Pro — mix platinum-cure silicone per manufacturer ratio (often 10:1). Degas if you have a vacuum chamber; if not, pour in a thin ribbon from high.
Mold release. Wipe a whisper of petroleum jelly on masters so your mold lives to cast another day.

Gypsum mix: weigh 100 g dental stone to 30–32 mL water (0.30–0.32 water/powder). For texture, add 5–10% sifted sand or marble dust to the powder. For color, add 0.2–1.2% pigment by powder weight.
Mixing order: pigment → dry blend with powder → add to water. Let it slake for 1 minute, then stir for 60–90 seconds until creamy. Add one drop of dish soap to pop bubbles.
Pour & vibrate. Drip into the thinnest cavities first. Tap, buzz, or gently shake the mold.

Demold at 25–35 minutes. Pieces should feel like firm cheddar: not sticky, not crumbly. Lay flat on a wire rack.
Cure 24 hours (or 2 hours in a 60 °C / 140 °F oven) before building.
Shaping specialty pieces
For arches, cast a ring of wedges and a keystone. A simple printed protractor helps you keep the radius consistent.
For cornices and stringcourses, cast long plates and sand a tiny chamfer (0.5–1 mm) along the edge for that crisp highlight.
For spires, stack successively smaller squares and finish with a cone turned from cast stock (a pencil sharpener makes a surprisingly good micro-lathe).

Assembly
Build dry when possible—the friction fit is half the joy. If you need glue, use thinned PVA (roughly 1:1 with water) brushed sparingly on hidden faces.
Keep courses level by checking every few rows with a small machinist square or the edge of a card.
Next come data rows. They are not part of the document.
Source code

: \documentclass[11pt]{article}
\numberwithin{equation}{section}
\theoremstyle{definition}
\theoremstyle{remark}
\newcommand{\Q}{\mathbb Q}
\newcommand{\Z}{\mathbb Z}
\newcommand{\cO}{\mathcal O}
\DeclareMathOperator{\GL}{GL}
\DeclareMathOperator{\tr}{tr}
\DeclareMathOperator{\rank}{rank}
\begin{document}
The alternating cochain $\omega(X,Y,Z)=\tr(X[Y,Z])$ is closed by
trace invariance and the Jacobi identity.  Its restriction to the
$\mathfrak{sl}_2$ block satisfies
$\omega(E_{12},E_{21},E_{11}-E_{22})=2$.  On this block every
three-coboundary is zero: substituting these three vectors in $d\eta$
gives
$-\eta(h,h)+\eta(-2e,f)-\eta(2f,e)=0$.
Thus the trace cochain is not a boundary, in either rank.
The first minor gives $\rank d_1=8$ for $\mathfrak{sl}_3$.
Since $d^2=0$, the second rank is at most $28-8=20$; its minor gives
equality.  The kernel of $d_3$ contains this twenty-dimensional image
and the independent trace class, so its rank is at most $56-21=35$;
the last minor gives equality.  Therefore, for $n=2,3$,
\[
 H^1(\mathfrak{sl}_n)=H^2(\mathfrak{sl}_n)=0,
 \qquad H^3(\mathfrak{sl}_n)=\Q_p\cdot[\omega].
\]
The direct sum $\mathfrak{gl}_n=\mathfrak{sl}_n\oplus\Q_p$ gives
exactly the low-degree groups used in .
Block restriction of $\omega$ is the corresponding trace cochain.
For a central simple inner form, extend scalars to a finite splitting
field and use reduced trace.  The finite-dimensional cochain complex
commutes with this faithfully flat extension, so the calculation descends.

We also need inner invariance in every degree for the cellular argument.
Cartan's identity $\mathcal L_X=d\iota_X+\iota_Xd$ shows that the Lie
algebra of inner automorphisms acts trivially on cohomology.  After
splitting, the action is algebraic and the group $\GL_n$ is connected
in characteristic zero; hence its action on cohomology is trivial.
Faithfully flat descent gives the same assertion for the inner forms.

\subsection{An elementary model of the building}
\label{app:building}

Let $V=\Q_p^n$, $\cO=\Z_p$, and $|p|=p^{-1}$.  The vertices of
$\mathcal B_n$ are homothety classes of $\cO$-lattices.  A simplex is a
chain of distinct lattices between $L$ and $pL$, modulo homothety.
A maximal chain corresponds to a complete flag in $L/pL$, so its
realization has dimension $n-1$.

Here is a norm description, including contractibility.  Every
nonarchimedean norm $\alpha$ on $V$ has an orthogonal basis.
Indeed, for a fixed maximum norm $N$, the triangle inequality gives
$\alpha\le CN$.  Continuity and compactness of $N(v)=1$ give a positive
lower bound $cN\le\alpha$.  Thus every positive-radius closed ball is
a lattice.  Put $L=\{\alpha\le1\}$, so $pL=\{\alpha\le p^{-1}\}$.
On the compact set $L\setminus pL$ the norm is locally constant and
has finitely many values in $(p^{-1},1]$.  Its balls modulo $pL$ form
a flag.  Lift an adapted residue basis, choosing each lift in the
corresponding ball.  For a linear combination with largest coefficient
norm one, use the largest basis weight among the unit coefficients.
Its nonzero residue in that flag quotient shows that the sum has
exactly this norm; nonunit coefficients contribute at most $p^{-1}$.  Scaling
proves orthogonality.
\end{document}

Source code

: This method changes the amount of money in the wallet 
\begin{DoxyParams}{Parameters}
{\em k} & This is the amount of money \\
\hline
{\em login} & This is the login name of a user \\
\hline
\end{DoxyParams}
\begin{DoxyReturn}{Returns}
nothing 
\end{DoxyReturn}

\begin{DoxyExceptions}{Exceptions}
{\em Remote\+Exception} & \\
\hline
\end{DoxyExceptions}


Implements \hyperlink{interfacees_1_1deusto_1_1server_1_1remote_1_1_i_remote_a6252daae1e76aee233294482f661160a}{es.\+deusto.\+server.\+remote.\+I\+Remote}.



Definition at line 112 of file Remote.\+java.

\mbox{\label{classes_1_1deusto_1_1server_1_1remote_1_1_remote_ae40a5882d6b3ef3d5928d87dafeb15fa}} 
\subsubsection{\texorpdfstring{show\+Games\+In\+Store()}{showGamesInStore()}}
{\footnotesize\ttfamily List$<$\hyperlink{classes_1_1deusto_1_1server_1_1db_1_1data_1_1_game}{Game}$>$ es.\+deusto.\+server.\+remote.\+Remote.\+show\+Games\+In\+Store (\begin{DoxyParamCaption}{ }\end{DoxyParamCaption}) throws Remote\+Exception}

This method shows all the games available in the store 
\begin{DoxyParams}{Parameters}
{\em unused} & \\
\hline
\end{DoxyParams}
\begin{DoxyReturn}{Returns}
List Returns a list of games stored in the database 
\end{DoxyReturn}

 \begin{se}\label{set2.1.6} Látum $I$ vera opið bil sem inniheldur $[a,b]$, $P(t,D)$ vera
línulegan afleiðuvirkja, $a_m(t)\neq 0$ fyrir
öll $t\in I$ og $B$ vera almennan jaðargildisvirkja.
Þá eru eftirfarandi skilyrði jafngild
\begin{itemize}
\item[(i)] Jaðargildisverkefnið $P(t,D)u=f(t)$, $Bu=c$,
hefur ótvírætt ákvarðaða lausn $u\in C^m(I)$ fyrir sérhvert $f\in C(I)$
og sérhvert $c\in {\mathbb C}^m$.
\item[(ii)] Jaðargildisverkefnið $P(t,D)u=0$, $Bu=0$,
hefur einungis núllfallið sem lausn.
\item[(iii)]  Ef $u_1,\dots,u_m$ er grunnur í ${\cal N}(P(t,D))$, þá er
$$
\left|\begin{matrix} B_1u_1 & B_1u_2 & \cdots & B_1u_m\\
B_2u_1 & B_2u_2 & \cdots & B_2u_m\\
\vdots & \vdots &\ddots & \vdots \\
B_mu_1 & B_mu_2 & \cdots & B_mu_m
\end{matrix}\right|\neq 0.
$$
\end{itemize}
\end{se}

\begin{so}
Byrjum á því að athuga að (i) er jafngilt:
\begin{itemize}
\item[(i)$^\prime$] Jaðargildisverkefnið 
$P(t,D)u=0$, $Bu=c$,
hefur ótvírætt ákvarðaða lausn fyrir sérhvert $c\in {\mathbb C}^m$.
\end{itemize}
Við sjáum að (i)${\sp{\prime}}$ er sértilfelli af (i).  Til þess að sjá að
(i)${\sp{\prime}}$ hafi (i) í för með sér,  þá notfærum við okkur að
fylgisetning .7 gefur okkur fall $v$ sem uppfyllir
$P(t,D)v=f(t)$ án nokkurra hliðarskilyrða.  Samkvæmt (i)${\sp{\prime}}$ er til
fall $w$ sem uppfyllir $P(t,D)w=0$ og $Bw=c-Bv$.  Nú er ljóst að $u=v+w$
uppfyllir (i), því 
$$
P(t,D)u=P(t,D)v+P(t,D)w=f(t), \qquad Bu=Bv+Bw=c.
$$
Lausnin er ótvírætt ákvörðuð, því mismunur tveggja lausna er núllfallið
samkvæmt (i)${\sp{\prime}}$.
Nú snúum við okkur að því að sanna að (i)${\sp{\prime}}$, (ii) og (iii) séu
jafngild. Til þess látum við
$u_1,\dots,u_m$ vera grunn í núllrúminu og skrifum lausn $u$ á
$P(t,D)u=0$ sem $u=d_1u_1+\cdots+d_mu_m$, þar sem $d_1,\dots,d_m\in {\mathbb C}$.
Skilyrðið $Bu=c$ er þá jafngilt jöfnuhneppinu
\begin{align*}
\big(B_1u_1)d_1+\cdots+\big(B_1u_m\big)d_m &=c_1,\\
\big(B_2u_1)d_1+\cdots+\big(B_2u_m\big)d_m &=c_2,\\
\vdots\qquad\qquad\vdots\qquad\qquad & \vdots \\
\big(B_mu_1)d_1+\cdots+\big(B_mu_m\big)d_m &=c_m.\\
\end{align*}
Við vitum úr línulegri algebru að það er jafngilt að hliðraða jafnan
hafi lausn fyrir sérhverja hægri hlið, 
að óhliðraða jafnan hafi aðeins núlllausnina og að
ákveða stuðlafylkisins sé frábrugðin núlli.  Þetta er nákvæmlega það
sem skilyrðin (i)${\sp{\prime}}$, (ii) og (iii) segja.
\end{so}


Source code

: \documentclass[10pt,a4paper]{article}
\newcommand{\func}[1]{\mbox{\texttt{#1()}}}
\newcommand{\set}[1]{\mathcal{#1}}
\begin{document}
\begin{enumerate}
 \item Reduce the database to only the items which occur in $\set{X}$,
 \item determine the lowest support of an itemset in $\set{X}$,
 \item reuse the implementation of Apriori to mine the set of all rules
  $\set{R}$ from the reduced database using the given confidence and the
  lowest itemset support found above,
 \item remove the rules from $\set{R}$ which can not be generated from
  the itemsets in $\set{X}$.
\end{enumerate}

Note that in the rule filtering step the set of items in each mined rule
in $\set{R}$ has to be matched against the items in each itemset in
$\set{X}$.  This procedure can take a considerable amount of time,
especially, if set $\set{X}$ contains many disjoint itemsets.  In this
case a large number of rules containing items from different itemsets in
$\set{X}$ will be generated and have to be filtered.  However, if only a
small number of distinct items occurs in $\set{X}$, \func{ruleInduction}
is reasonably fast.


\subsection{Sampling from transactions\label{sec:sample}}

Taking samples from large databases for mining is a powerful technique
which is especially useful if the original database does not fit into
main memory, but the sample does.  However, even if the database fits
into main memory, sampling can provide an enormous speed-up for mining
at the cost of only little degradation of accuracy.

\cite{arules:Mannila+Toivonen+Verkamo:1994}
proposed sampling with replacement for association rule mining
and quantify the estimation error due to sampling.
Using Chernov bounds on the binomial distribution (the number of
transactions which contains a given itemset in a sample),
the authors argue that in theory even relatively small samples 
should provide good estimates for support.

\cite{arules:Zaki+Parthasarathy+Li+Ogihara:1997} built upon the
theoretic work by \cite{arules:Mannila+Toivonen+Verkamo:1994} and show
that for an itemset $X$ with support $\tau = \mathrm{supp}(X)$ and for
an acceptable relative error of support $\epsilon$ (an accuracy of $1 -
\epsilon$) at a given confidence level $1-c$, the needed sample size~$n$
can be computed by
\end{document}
Misalignments compound quickly at this scale.
Photo tips & backdrop ideas
Backdrop: charcoal or umber paper for classic gallery vibes; or a soft, gradient poster board curved into a sweep.
Angle: slightly overhead, three-quarter view to reveal depth and the diorama’s edges (a clear “this is a crafted object” cue).
Aperture: f/8–f/11 on APS-C or equivalent for front-to-back crispness; focus a third of the way into the scene.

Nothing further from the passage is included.